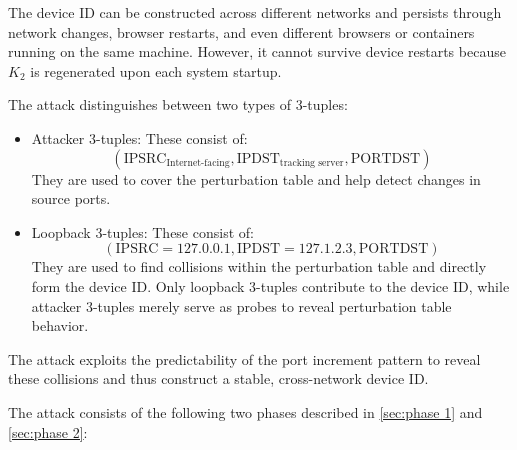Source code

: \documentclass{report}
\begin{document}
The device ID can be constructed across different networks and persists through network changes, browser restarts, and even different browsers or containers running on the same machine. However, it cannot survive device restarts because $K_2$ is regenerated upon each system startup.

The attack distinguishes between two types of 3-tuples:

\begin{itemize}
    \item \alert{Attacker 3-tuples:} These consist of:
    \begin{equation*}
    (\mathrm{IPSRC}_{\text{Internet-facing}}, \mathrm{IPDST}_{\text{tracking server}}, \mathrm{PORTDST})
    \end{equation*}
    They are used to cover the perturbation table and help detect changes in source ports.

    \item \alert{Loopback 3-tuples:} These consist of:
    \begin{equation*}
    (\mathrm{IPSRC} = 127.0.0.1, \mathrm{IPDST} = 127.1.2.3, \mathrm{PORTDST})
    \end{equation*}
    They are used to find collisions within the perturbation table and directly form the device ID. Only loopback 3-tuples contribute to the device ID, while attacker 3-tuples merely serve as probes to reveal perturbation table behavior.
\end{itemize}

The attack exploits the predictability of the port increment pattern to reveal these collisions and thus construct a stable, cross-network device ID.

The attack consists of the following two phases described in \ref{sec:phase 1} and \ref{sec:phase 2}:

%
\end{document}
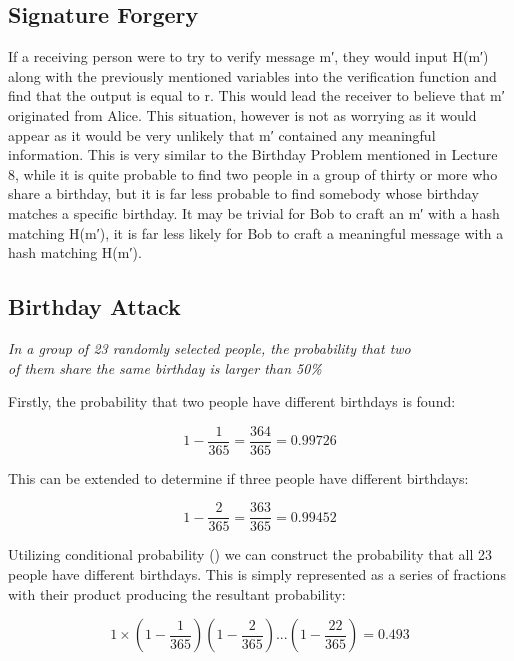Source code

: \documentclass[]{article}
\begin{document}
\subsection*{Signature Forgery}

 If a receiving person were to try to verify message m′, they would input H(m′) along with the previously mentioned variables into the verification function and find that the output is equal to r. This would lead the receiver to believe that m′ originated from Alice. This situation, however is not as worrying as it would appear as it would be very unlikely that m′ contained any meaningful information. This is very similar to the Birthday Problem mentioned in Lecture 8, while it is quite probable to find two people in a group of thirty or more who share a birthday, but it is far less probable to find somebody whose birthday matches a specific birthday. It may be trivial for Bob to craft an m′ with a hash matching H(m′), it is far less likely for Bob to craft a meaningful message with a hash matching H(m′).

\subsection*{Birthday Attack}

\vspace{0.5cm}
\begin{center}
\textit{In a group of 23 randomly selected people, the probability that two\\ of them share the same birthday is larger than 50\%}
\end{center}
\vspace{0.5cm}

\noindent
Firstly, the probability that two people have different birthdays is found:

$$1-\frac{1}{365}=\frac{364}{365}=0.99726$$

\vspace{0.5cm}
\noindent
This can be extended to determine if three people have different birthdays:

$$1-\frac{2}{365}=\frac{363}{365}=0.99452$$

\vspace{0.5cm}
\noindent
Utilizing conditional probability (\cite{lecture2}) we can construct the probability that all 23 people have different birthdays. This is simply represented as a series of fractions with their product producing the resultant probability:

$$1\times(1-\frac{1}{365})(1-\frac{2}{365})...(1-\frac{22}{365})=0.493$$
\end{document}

--

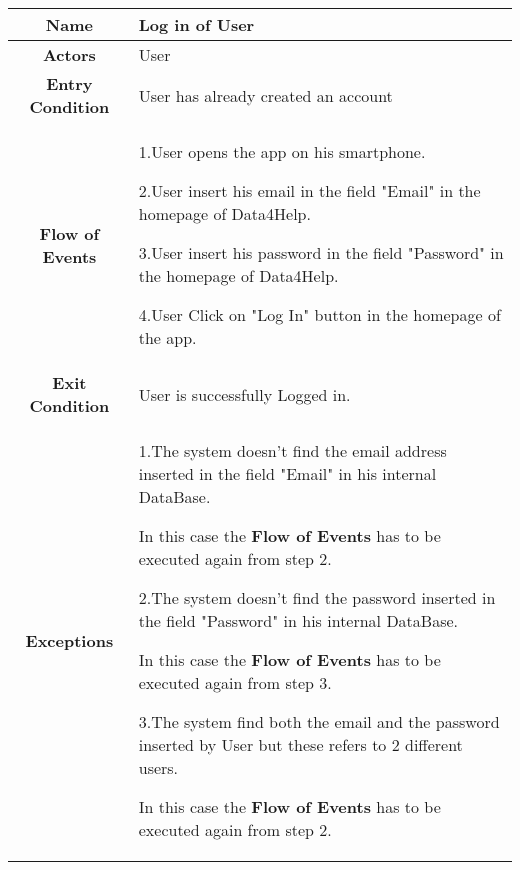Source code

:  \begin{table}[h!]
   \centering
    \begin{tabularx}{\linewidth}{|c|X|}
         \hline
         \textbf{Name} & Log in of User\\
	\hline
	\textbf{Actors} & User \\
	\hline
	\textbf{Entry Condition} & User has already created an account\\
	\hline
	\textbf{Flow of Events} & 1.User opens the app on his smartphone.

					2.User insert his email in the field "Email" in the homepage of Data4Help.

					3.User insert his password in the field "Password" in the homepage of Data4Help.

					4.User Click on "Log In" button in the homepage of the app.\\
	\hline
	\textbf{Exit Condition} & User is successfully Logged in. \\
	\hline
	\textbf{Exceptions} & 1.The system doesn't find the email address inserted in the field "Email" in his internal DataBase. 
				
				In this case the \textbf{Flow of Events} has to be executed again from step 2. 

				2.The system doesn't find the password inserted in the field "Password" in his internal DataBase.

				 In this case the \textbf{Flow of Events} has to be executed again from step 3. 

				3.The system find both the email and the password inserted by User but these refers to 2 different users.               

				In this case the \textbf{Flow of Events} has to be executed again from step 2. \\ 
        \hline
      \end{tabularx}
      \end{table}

...

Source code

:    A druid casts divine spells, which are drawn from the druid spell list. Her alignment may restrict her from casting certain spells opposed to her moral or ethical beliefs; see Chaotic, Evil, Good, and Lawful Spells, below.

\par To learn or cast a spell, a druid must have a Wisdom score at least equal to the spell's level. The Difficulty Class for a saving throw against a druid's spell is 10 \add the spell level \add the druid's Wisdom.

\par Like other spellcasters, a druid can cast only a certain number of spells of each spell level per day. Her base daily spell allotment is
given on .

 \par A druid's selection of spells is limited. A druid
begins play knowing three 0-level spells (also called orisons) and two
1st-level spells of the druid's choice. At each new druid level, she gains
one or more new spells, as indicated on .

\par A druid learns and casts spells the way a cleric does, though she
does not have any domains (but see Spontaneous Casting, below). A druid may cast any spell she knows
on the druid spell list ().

◆ To do
If a line in the records above includes the string "used", copy it.

◆ Exercise answer
    They are used to cover the perturbation table and help detect changes in source ports.
    They are used to find collisions within the perturbation table and directly form the device ID. Only loopback 3-tuples contribute to the device ID, while attacker 3-tuples merely serve as probes to reveal perturbation table behavior.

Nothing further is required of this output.